One of the most perplexing realities of January 6th for me as a Christian minister was that many protestors proudly identified as followers of Jesus Christ. When I read about the life and teachings of Jesus in the New Testament, I learn of a radical, renegade Rabbi who resisted corruption not through violent insurrection but through grassroots organizing, through empowering individuals and communities to create a more just world through subversive acts of justice in their own daily lives. The Jesus I sought to follow was fundamentally different from whatever Jesus the insurrectionists had pledged their allegiance to. 

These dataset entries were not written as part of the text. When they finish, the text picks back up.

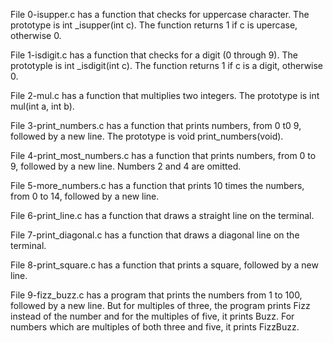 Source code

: File 0-isupper.c has a function that checks for uppercase character. The prototype is int _isupper(int c). The function returns 1 if c is upercase, otherwise 0.

File 1-isdigit.c has a function that checks for a digit (0 through 9). The prototyple is int _isdigit(int c). The function returns 1 if c is a digit, otherwise 0.

File 2-mul.c has a function that multiplies two integers. The prototype is int mul(int a, int b).

File 3-print_numbers.c has a function that prints numbers, from 0 t0 9, followed by a new line. The prototype is void print_numbers(void).

File 4-print_most_numbers.c has a function that prints numbers, from 0 to 9, followed by a new line. Numbers 2 and 4 are omitted. 

File 5-more_numbers.c has a function that prints 10 times the numbers, from 0 to 14, followed by a new line. 

File 6-print_line.c has a function that draws a straight line on the terminal.

File 7-print_diagonal.c has a function that draws a diagonal line on the terminal.

File 8-print_square.c has a function that prints a square, followed by a new line. 

File 9-fizz_buzz.c has a program that prints the numbers from 1 to 100, followed by a new line. But for multiples of three, the program prints Fizz instead of the number and for the multiples of five, it prints Buzz. For numbers which are multiples of both three and five, it prints FizzBuzz.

As I reflected on the insurrection and the entire Trump Presidency, it became clear that what was driving this violent behavior by white Christians was a deep-seated fear of losing their place of power and privilege in our country. As the national conversation around racial justice has progressed, as the disease of white supremacy continues to be exposed, and as the population of white people is surpassed by the multi-cultural array of diverse peoples that make up modern America, many white Christians are seeing the “promise” of a “Christian nation,” which really means a white, conservative, Christian nation vaporize before their eyes. 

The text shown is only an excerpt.